Can B.C. stake its claim as a leader in responsible mineral extraction?

B.C. Business

Ryan Stuart

As their industry faces scrutiny from customers, investors and the public, mining companies are joining a growing sustainability movement

The Deer Horn mining project was unusual from the start. When an area in the Coast Mountains south of Smithers first intrigued him back in 2010, Tony Fogarassy didn’t send in a field geologist on a clandestine rock-bashing mission. The chair of First Tellurium Corp., the project’s parent company, shrugged off paranoid worries that someone might scoop the claim. Approaching the leadership of the four First Nations with history in the area, he asked for consent to work on their land. 

Fogarassy asked again before the company applied for a tenure to develop the exploration project. And again when First Tellurium discovered promising signs of gold, silver and tellurium, a rare metal that’s important for harnessing solar energy. He kept asking for consent at every step of the project. 

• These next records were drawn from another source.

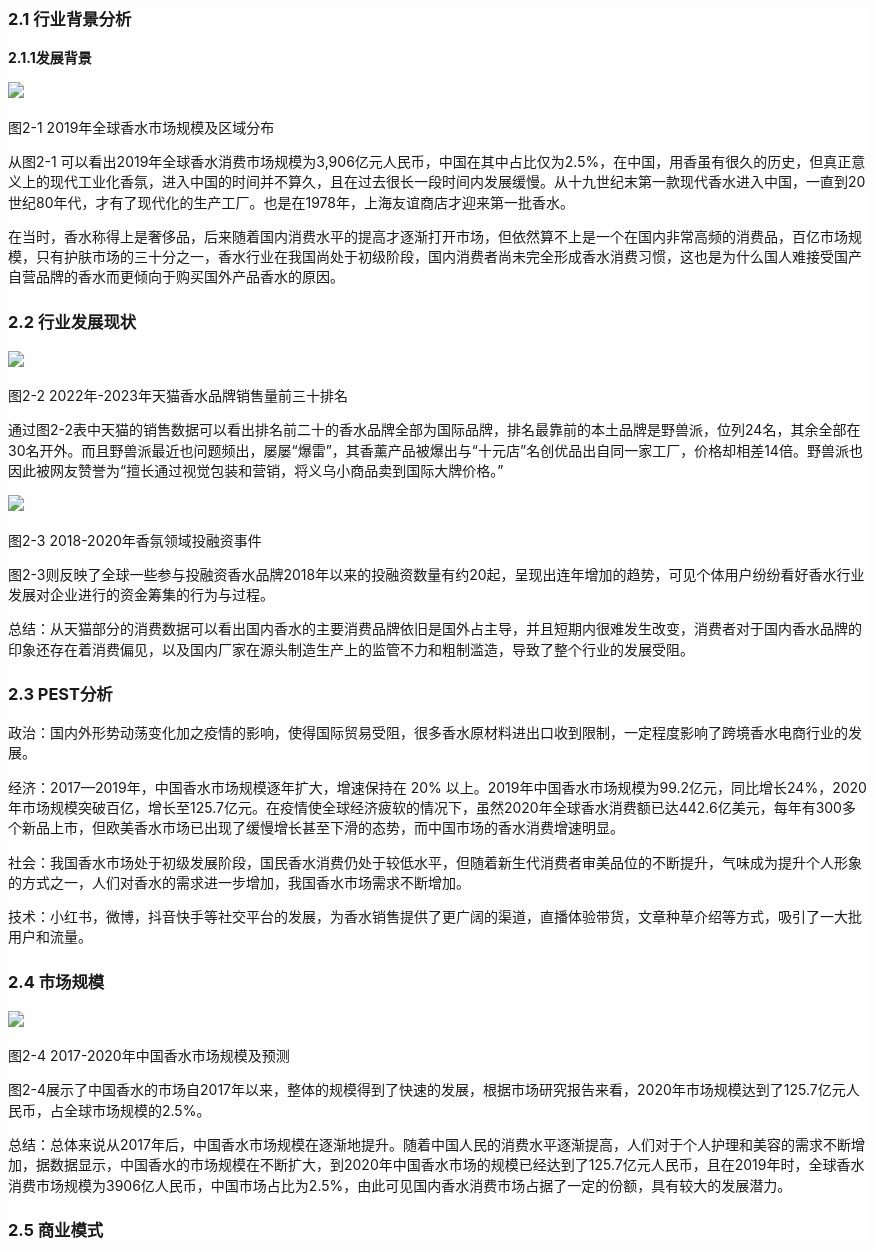 ### 2.1 行业背景分析

**2.1.1发展背景**

![](https://image.woshipm.com/2023/06/25/ddb5c922-131e-11ee-ba6c-00163e0b5ff3.png)

图2-1 2019年全球香水市场规模及区域分布

从图2-1 可以看出2019年全球香水消费市场规模为3,906亿元人民币，中国在其中占比仅为2.5%，在中国，用香虽有很久的历史，但真正意义上的现代工业化香氛，进入中国的时间并不算久，且在过去很长一段时间内发展缓慢。从十九世纪末第一款现代香水进入中国，一直到20世纪80年代，才有了现代化的生产工厂。也是在1978年，上海友谊商店才迎来第一批香水。

在当时，香水称得上是奢侈品，后来随着国内消费水平的提高才逐渐打开市场，但依然算不上是一个在国内非常高频的消费品，百亿市场规模，只有护肤市场的三十分之一，香水行业在我国尚处于初级阶段，国内消费者尚未完全形成香水消费习惯，这也是为什么国人难接受国产自营品牌的香水而更倾向于购买国外产品香水的原因。

### 2.2 行业发展现状

![](https://image.woshipm.com/2023/06/20/5a6a416c-0f57-11ee-99e8-00163e0b5ff3.png)

图2-2 2022年-2023年天猫香水品牌销售量前三十排名

通过图2-2表中天猫的销售数据可以看出排名前二十的香水品牌全部为国际品牌，排名最靠前的本土品牌是野兽派，位列24名，其余全部在30名开外。而且野兽派最近也问题频出，屡屡“爆雷”，其香薰产品被爆出与“十元店”名创优品出自同一家工厂，价格却相差14倍。野兽派也因此被网友赞誉为“擅长通过视觉包装和营销，将义乌小商品卖到国际大牌价格。”

![](https://image.woshipm.com/2023/06/25/9715b066-1320-11ee-aa92-00163e0b5ff3.png)

图2-3 2018-2020年香氛领域投融资事件

图2-3则反映了全球一些参与投融资香水品牌2018年以来的投融资数量有约20起，呈现出连年增加的趋势，可见个体用户纷纷看好香水行业发展对企业进行的资金筹集的行为与过程。

总结：从天猫部分的消费数据可以看出国内香水的主要消费品牌依旧是国外占主导，并且短期内很难发生改变，消费者对于国内香水品牌的印象还存在着消费偏见，以及国内厂家在源头制造生产上的监管不力和粗制滥造，导致了整个行业的发展受阻。

### 2.3 PEST分析

政治：国内外形势动荡变化加之疫情的影响，使得国际贸易受阻，很多香水原材料进出口收到限制，一定程度影响了跨境香水电商行业的发展。

经济：2017—2019年，中国香水市场规模逐年扩大，增速保持在 20% 以上。2019年中国香水市场规模为99.2亿元，同比增长24%，2020年市场规模突破百亿，增长至125.7亿元。在疫情使全球经济疲软的情况下，虽然2020年全球香水消费额已达442.6亿美元，每年有300多个新品上市，但欧美香水市场已出现了缓慢增长甚至下滑的态势，而中国市场的香水消费增速明显。

社会：我国香水市场处于初级发展阶段，国民香水消费仍处于较低水平，但随着新生代消费者审美品位的不断提升，气味成为提升个人形象的方式之一，人们对香水的需求进一步增加，我国香水市场需求不断增加。

技术：小红书，微博，抖音快手等社交平台的发展，为香水销售提供了更广阔的渠道，直播体验带货，文章种草介绍等方式，吸引了一大批用户和流量。

### 2.4 市场规模

![](https://image.woshipm.com/2023/06/25/6892ad26-131f-11ee-aa92-00163e0b5ff3.png)

图2-4 2017-2020年中国香水市场规模及预测

图2-4展示了中国香水的市场自2017年以来，整体的规模得到了快速的发展，根据市场研究报告来看，2020年市场规模达到了125.7亿元人民币，占全球市场规模的2.5%。

总结：总体来说从2017年后，中国香水市场规模在逐渐地提升。随着中国人民的消费水平逐渐提高，人们对于个人护理和美容的需求不断增加，据数据显示，中国香水的市场规模在不断扩大，到2020年中国香水市场的规模已经达到了125.7亿元人民币，且在2019年时，全球香水消费市场规模为3906亿人民币，中国市场占比为2.5%，由此可见国内香水消费市场占据了一定的份额，具有较大的发展潜力。

### 2.5 商业模式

“Mining has a bad reputation,” Fogarassy says. “There are too many crappy mines out there that are perpetual legacy costs. We wanted to do it the right way, from the beginning.”

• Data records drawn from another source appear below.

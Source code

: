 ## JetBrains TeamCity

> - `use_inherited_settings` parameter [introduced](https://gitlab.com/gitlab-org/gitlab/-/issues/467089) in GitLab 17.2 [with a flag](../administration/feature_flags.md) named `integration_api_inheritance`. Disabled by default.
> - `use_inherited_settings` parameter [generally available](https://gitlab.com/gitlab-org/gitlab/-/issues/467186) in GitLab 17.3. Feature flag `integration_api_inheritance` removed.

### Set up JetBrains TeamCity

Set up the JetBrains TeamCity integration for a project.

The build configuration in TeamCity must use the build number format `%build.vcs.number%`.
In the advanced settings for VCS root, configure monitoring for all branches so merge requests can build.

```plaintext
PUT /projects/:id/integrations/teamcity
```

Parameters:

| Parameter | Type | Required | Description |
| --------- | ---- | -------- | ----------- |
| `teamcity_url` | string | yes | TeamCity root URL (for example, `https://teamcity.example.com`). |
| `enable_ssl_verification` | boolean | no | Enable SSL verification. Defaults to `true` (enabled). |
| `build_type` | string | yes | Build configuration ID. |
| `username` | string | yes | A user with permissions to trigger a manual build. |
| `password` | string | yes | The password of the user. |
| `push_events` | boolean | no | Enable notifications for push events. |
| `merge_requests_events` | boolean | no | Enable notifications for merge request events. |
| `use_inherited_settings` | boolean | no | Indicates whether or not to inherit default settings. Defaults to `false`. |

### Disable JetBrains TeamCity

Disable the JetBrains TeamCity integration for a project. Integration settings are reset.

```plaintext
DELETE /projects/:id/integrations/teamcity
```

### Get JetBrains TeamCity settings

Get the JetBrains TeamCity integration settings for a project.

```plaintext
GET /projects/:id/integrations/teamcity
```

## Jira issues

Depending on where in the world the mine is located, that could mean preventing human rights abuses, ensuring workers’ rights, protecting the environment or setting aside money for reclamation. In B.C., it starts with free, prior and informed consent, Fogarassy says. Long before Canada endorsed the United Nations Declaration on the Rights of Indigenous Peoples (UNDRIP) in 2016 and B.C. enacted it into law last year, he recognized that transparency with First Nations was the future of mining in the province.

“First Nations are often the last to know about a tenure application on their land,” Fogarassy says. “When your relationship starts out like that, you’ve automatically ticked them off. You know they’re going to fight it. By developing a relationship before you stake, you develop trust.”

But more than greasing the wheels, it’s reality. “As a lawyer, I can say this is their land,” Fogarassy explains. “It’s respectful, and it’s the only way to do business in B.C.”